DATA TO PROCESS
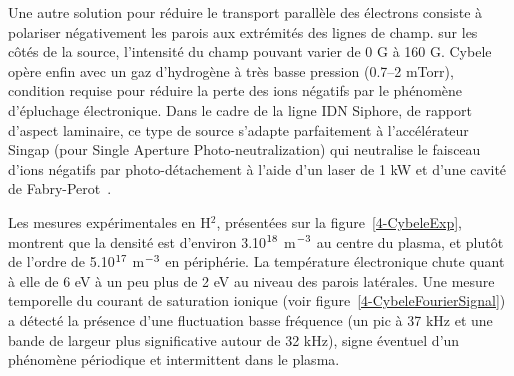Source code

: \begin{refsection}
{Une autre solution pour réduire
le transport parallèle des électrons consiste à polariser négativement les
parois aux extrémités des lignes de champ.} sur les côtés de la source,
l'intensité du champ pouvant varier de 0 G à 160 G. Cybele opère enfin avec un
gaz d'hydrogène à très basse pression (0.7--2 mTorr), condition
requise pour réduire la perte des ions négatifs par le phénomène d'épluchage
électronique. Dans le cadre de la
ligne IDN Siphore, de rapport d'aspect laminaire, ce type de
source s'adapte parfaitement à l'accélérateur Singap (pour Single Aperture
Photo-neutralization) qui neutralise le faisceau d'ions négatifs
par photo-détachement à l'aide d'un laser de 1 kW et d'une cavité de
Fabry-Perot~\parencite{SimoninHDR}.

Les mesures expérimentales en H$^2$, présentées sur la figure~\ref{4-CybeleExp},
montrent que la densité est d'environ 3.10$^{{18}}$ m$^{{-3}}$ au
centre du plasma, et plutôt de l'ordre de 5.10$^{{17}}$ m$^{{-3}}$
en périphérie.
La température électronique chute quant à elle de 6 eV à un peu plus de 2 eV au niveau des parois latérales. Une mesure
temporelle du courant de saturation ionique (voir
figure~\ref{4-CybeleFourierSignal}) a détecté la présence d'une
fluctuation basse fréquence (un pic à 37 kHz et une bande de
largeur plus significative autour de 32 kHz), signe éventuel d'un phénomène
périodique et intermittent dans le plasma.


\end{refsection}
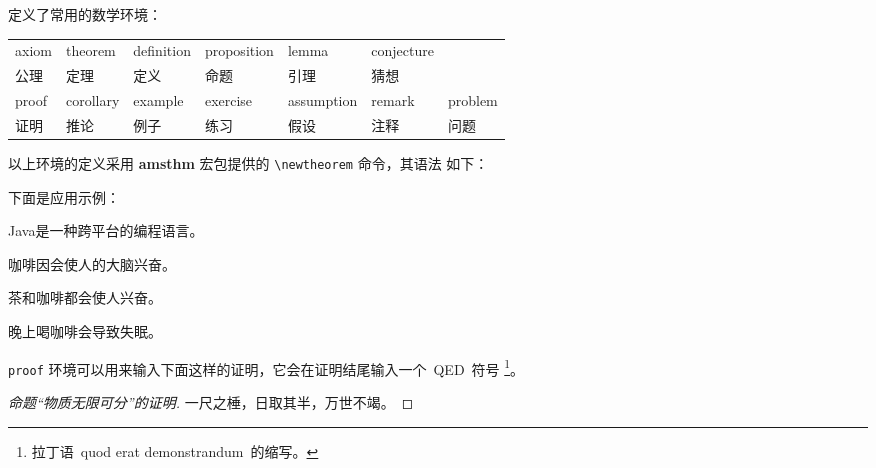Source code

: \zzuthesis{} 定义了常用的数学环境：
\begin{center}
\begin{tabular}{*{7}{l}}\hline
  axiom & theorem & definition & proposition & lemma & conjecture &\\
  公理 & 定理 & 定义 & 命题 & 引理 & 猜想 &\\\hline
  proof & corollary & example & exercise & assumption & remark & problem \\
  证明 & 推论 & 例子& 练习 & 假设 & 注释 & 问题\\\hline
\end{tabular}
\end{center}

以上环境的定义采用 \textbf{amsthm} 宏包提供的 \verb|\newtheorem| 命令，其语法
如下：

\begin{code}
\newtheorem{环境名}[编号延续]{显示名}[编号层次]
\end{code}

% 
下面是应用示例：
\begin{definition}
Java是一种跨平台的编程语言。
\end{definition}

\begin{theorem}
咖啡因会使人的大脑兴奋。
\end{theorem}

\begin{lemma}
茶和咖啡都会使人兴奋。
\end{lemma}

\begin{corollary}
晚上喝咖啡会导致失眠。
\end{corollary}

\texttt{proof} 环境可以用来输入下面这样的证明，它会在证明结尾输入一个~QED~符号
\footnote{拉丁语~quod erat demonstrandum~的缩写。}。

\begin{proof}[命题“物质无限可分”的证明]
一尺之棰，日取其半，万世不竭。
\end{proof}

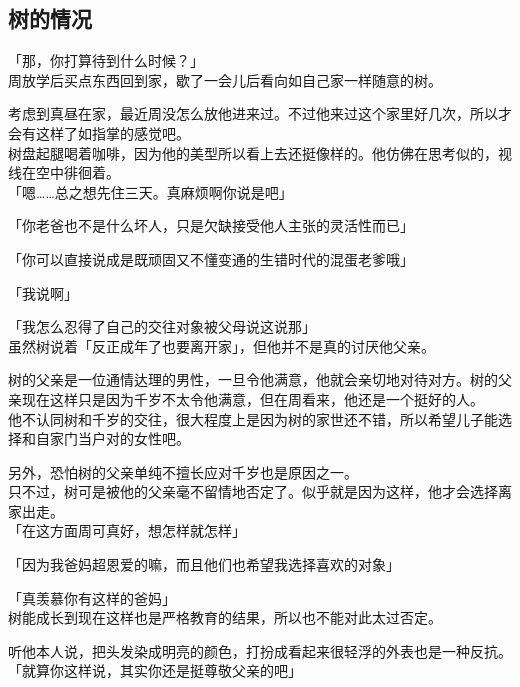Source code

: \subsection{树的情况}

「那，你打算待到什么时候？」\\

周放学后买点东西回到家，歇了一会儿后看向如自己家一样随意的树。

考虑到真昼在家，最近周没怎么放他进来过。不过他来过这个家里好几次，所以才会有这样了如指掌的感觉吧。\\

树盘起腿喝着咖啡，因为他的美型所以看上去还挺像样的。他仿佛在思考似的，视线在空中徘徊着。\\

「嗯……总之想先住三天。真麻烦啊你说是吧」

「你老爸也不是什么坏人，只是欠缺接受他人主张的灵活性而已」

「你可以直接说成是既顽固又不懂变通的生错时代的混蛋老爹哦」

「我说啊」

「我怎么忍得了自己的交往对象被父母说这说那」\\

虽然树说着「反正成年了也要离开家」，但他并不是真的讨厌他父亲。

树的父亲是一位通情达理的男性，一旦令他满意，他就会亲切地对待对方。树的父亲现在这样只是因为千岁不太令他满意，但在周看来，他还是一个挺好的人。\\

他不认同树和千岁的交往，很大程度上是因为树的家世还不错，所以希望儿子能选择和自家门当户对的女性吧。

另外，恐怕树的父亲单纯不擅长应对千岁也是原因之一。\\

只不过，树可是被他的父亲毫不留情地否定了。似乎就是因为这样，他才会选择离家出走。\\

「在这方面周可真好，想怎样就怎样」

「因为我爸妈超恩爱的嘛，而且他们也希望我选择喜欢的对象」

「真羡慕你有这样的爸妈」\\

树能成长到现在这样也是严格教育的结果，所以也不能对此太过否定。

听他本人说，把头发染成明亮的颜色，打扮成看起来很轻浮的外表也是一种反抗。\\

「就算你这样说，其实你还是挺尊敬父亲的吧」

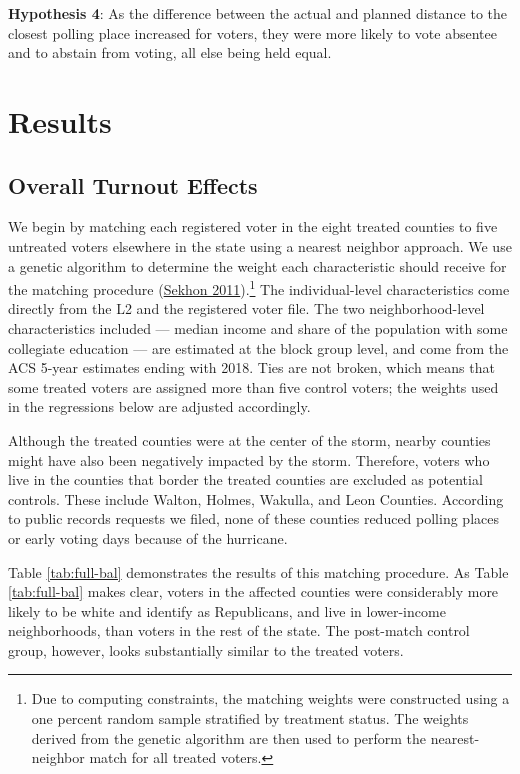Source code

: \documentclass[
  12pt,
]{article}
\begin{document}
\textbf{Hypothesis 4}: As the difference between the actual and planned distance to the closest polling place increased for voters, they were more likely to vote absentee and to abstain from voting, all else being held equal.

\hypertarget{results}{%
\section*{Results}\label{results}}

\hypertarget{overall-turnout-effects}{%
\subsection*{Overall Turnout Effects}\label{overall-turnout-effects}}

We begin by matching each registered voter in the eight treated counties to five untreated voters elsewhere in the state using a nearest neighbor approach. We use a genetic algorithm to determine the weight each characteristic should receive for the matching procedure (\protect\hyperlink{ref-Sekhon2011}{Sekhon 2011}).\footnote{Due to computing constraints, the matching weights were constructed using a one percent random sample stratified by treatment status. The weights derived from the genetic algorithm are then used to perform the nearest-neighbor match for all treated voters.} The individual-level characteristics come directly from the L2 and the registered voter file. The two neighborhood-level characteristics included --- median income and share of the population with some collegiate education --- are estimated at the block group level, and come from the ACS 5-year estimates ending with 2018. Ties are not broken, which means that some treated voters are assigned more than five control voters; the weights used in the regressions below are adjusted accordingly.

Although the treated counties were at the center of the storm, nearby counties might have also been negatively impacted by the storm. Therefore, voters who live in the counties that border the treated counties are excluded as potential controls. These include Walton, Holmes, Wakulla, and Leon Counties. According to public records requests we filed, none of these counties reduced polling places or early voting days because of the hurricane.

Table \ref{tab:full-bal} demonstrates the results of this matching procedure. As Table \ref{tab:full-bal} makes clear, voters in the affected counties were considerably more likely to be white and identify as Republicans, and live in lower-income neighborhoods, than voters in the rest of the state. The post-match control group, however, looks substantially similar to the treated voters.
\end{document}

YOUR GOAL
The full data, repeated exactly and stripped of its pictures, is the expected answer.

ANSWER TO THE PROBLEM
Source code

: \begin{refsection}
{Une autre solution pour réduire
le transport parallèle des électrons consiste à polariser négativement les
parois aux extrémités des lignes de champ.} sur les côtés de la source,
l'intensité du champ pouvant varier de 0 G à 160 G. Cybele opère enfin avec un
gaz d'hydrogène à très basse pression (0.7--2 mTorr), condition
requise pour réduire la perte des ions négatifs par le phénomène d'épluchage
électronique. Dans le cadre de la
ligne IDN Siphore, de rapport d'aspect laminaire, ce type de
source s'adapte parfaitement à l'accélérateur Singap (pour Single Aperture
Photo-neutralization) qui neutralise le faisceau d'ions négatifs
par photo-détachement à l'aide d'un laser de 1 kW et d'une cavité de
Fabry-Perot~\parencite{SimoninHDR}.

Les mesures expérimentales en H$^2$, présentées sur la figure~\ref{4-CybeleExp},
montrent que la densité est d'environ 3.10$^{{18}}$ m$^{{-3}}$ au
centre du plasma, et plutôt de l'ordre de 5.10$^{{17}}$ m$^{{-3}}$
en périphérie.
La température électronique chute quant à elle de 6 eV à un peu plus de 2 eV au niveau des parois latérales. Une mesure
temporelle du courant de saturation ionique (voir
figure~\ref{4-CybeleFourierSignal}) a détecté la présence d'une
fluctuation basse fréquence (un pic à 37 kHz et une bande de
largeur plus significative autour de 32 kHz), signe éventuel d'un phénomène
périodique et intermittent dans le plasma.


\end{refsection}
Source code

: \zzuthesis{} 定义了常用的数学环境：
\begin{center}
\begin{tabular}{*{7}{l}}\hline
  axiom & theorem & definition & proposition & lemma & conjecture &\\
  公理 & 定理 & 定义 & 命题 & 引理 & 猜想 &\\\hline
  proof & corollary & example & exercise & assumption & remark & problem \\
  证明 & 推论 & 例子& 练习 & 假设 & 注释 & 问题\\\hline
\end{tabular}
\end{center}

以上环境的定义采用 \textbf{amsthm} 宏包提供的 \verb|\newtheorem| 命令，其语法
如下：

\begin{code}
\newtheorem{环境名}[编号延续]{显示名}[编号层次]
\end{code}

% 
下面是应用示例：
\begin{definition}
Java是一种跨平台的编程语言。
\end{definition}

\begin{theorem}
咖啡因会使人的大脑兴奋。
\end{theorem}

\begin{lemma}
茶和咖啡都会使人兴奋。
\end{lemma}

\begin{corollary}
晚上喝咖啡会导致失眠。
\end{corollary}

\texttt{proof} 环境可以用来输入下面这样的证明，它会在证明结尾输入一个~QED~符号
\footnote{拉丁语~quod erat demonstrandum~的缩写。}。

\begin{proof}[命题“物质无限可分”的证明]
一尺之棰，日取其半，万世不竭。
\end{proof}

Source code

: \subsection{树的情况}

「那，你打算待到什么时候？」\\

周放学后买点东西回到家，歇了一会儿后看向如自己家一样随意的树。

考虑到真昼在家，最近周没怎么放他进来过。不过他来过这个家里好几次，所以才会有这样了如指掌的感觉吧。\\

树盘起腿喝着咖啡，因为他的美型所以看上去还挺像样的。他仿佛在思考似的，视线在空中徘徊着。\\

「嗯……总之想先住三天。真麻烦啊你说是吧」

「你老爸也不是什么坏人，只是欠缺接受他人主张的灵活性而已」

「你可以直接说成是既顽固又不懂变通的生错时代的混蛋老爹哦」

「我说啊」

「我怎么忍得了自己的交往对象被父母说这说那」\\

虽然树说着「反正成年了也要离开家」，但他并不是真的讨厌他父亲。

树的父亲是一位通情达理的男性，一旦令他满意，他就会亲切地对待对方。树的父亲现在这样只是因为千岁不太令他满意，但在周看来，他还是一个挺好的人。\\

他不认同树和千岁的交往，很大程度上是因为树的家世还不错，所以希望儿子能选择和自家门当户对的女性吧。

另外，恐怕树的父亲单纯不擅长应对千岁也是原因之一。\\

只不过，树可是被他的父亲毫不留情地否定了。似乎就是因为这样，他才会选择离家出走。\\

「在这方面周可真好，想怎样就怎样」

「因为我爸妈超恩爱的嘛，而且他们也希望我选择喜欢的对象」

「真羡慕你有这样的爸妈」\\

树能成长到现在这样也是严格教育的结果，所以也不能对此太过否定。

听他本人说，把头发染成明亮的颜色，打扮成看起来很轻浮的外表也是一种反抗。\\

「就算你这样说，其实你还是挺尊敬父亲的吧」

Source code

: \documentclass[
  12pt,
]{article}
\begin{document}
\textbf{Hypothesis 4}: As the difference between the actual and planned distance to the closest polling place increased for voters, they were more likely to vote absentee and to abstain from voting, all else being held equal.

\hypertarget{results}{%
\section*{Results}\label{results}}

\hypertarget{overall-turnout-effects}{%
\subsection*{Overall Turnout Effects}\label{overall-turnout-effects}}

We begin by matching each registered voter in the eight treated counties to five untreated voters elsewhere in the state using a nearest neighbor approach. We use a genetic algorithm to determine the weight each characteristic should receive for the matching procedure (\protect\hyperlink{ref-Sekhon2011}{Sekhon 2011}).\footnote{Due to computing constraints, the matching weights were constructed using a one percent random sample stratified by treatment status. The weights derived from the genetic algorithm are then used to perform the nearest-neighbor match for all treated voters.} The individual-level characteristics come directly from the L2 and the registered voter file. The two neighborhood-level characteristics included --- median income and share of the population with some collegiate education --- are estimated at the block group level, and come from the ACS 5-year estimates ending with 2018. Ties are not broken, which means that some treated voters are assigned more than five control voters; the weights used in the regressions below are adjusted accordingly.

Although the treated counties were at the center of the storm, nearby counties might have also been negatively impacted by the storm. Therefore, voters who live in the counties that border the treated counties are excluded as potential controls. These include Walton, Holmes, Wakulla, and Leon Counties. According to public records requests we filed, none of these counties reduced polling places or early voting days because of the hurricane.

Table \ref{tab:full-bal} demonstrates the results of this matching procedure. As Table \ref{tab:full-bal} makes clear, voters in the affected counties were considerably more likely to be white and identify as Republicans, and live in lower-income neighborhoods, than voters in the rest of the state. The post-match control group, however, looks substantially similar to the treated voters.
\end{document}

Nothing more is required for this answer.